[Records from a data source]

++++

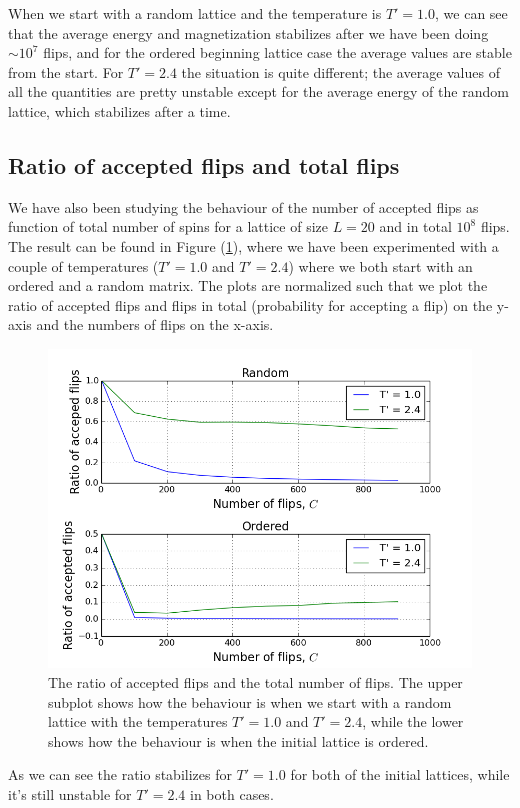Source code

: \documentclass[norsk,a4paper,12pt]{article}
\begin{document}
When we start with a random lattice and the temperature is $T'=1.0$, we can see that the average energy and magnetization stabilizes after we have been doing $\sim 10^7$ flips, and for the ordered beginning lattice case the average values are stable from the start. For $T'=2.4$ the situation is quite different; the average values of all the quantities are pretty unstable except for the average energy of the random lattice, which stabilizes after a time. 

\subsection{Ratio of accepted flips and total flips}
We have also been studying the behaviour of the number of accepted flips as function of total number of spins for a lattice of size $L=20$ and in total $10^8$ flips. The result can be found in Figure (\ref{4c_accept}), where we have been experimented with a couple of temperatures ($T'=1.0$ and $T'=2.4$) where we both start with an ordered and a random matrix. The plots are normalized such that we plot the ratio of accepted flips and flips in total (probability for accepting a flip) on the y-axis and the numbers of flips on the x-axis.  
\begin{figure}[H]
\centering
\includegraphics[width=150mm]{accept_vs_MCc_newnew.png}
\caption{The ratio of accepted flips and the total number of flips. The upper subplot shows how the behaviour is when we start with a random lattice with the temperatures $T'=1.0$ and $T'=2.4$, while the lower shows how the behaviour is when the initial lattice is ordered. \label{4c_accept}}
\end{figure}
As we can see the ratio stabilizes for $T'=1.0$ for both of the initial lattices, while it's still unstable for $T'=2.4$ in both cases. 
\end{document}
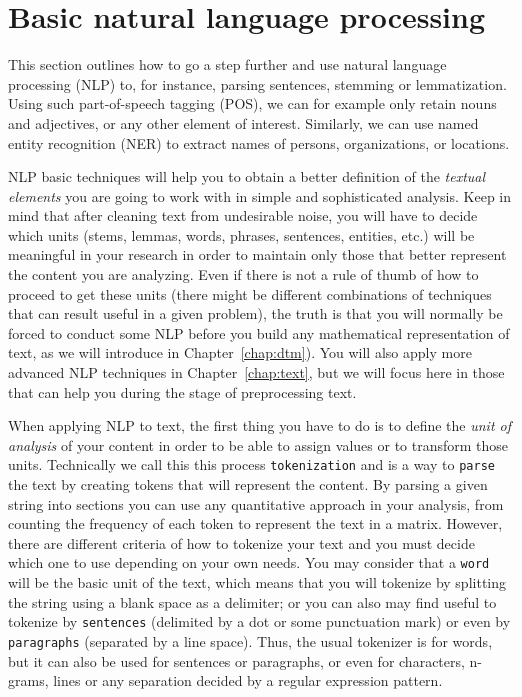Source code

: \section{Basic natural language processing}



This section outlines how to go a step further and use natural language processing (NLP) to, for instance, parsing sentences, stemming or lemmatization. Using such part-of-speech tagging (POS), we can for example only retain nouns and adjectives, or any other element of interest. Similarly, we can use named entity recognition (NER) to extract names of persons, organizations, or locations.

NLP basic techniques will help you to obtain a better definition of the \textit{textual elements} you are going to work with in simple and sophisticated analysis. Keep in mind that after cleaning text from undesirable noise, you will have to decide which units (stems, lemmas, words, phrases, sentences, entities, etc.) will be meaningful in your research in order to maintain only those that better represent the content you are analyzing. Even if there is not a rule of thumb of how to proceed to get these units (there might be different combinations of techniques that can result useful in a given problem), the truth is that you will normally be forced to conduct some NLP before you build any mathematical representation of text, as we will introduce in Chapter~\ref{chap:dtm}). You will also apply more advanced NLP techniques in Chapter~\ref{chap:text}, but we will focus here in those that can help you during the stage of preprocessing text.

When applying NLP to text, the first thing you have to do is to define the \textit{unit of analysis} of your content in order to be able to assign values or to transform those units. Technically we call this this process \texttt{tokenization} and is a way to \texttt{parse} the text by creating tokens that will represent the content. By parsing a given string into sections you can use any quantitative approach in your analysis, from counting the frequency of each token to represent the text in a matrix. However, there are different criteria of how to tokenize your text and you must decide which one to use depending on your own needs. You may consider that a \texttt{word} will be the basic unit of the text, which means that you will tokenize by splitting the string using a blank space as a delimiter; or you can also may find useful to tokenize by \texttt{sentences} (delimited by a dot or some punctuation mark) or even by \texttt{paragraphs} (separated by a line space). Thus, the usual tokenizer is for words, but it can also be used for sentences or paragraphs, or even for characters, n-grams, lines or any separation decided by a regular expression pattern.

++++

Try it:
The records above should be reproduced exactly, with no pictures included.

Result for this exercise:
Source code

: \documentclass[norsk,a4paper,12pt]{article}
\begin{document}
When we start with a random lattice and the temperature is $T'=1.0$, we can see that the average energy and magnetization stabilizes after we have been doing $\sim 10^7$ flips, and for the ordered beginning lattice case the average values are stable from the start. For $T'=2.4$ the situation is quite different; the average values of all the quantities are pretty unstable except for the average energy of the random lattice, which stabilizes after a time. 

\subsection{Ratio of accepted flips and total flips}
We have also been studying the behaviour of the number of accepted flips as function of total number of spins for a lattice of size $L=20$ and in total $10^8$ flips. The result can be found in Figure (\ref{4c_accept}), where we have been experimented with a couple of temperatures ($T'=1.0$ and $T'=2.4$) where we both start with an ordered and a random matrix. The plots are normalized such that we plot the ratio of accepted flips and flips in total (probability for accepting a flip) on the y-axis and the numbers of flips on the x-axis.  
\begin{figure}[H]
\centering
\includegraphics[width=150mm]{accept_vs_MCc_newnew.png}
\caption{The ratio of accepted flips and the total number of flips. The upper subplot shows how the behaviour is when we start with a random lattice with the temperatures $T'=1.0$ and $T'=2.4$, while the lower shows how the behaviour is when the initial lattice is ordered. \label{4c_accept}}
\end{figure}
As we can see the ratio stabilizes for $T'=1.0$ for both of the initial lattices, while it's still unstable for $T'=2.4$ in both cases. 
\end{document}
Source code

: \section{Basic natural language processing}



This section outlines how to go a step further and use natural language processing (NLP) to, for instance, parsing sentences, stemming or lemmatization. Using such part-of-speech tagging (POS), we can for example only retain nouns and adjectives, or any other element of interest. Similarly, we can use named entity recognition (NER) to extract names of persons, organizations, or locations.

NLP basic techniques will help you to obtain a better definition of the \textit{textual elements} you are going to work with in simple and sophisticated analysis. Keep in mind that after cleaning text from undesirable noise, you will have to decide which units (stems, lemmas, words, phrases, sentences, entities, etc.) will be meaningful in your research in order to maintain only those that better represent the content you are analyzing. Even if there is not a rule of thumb of how to proceed to get these units (there might be different combinations of techniques that can result useful in a given problem), the truth is that you will normally be forced to conduct some NLP before you build any mathematical representation of text, as we will introduce in Chapter~\ref{chap:dtm}). You will also apply more advanced NLP techniques in Chapter~\ref{chap:text}, but we will focus here in those that can help you during the stage of preprocessing text.

When applying NLP to text, the first thing you have to do is to define the \textit{unit of analysis} of your content in order to be able to assign values or to transform those units. Technically we call this this process \texttt{tokenization} and is a way to \texttt{parse} the text by creating tokens that will represent the content. By parsing a given string into sections you can use any quantitative approach in your analysis, from counting the frequency of each token to represent the text in a matrix. However, there are different criteria of how to tokenize your text and you must decide which one to use depending on your own needs. You may consider that a \texttt{word} will be the basic unit of the text, which means that you will tokenize by splitting the string using a blank space as a delimiter; or you can also may find useful to tokenize by \texttt{sentences} (delimited by a dot or some punctuation mark) or even by \texttt{paragraphs} (separated by a line space). Thus, the usual tokenizer is for words, but it can also be used for sentences or paragraphs, or even for characters, n-grams, lines or any separation decided by a regular expression pattern.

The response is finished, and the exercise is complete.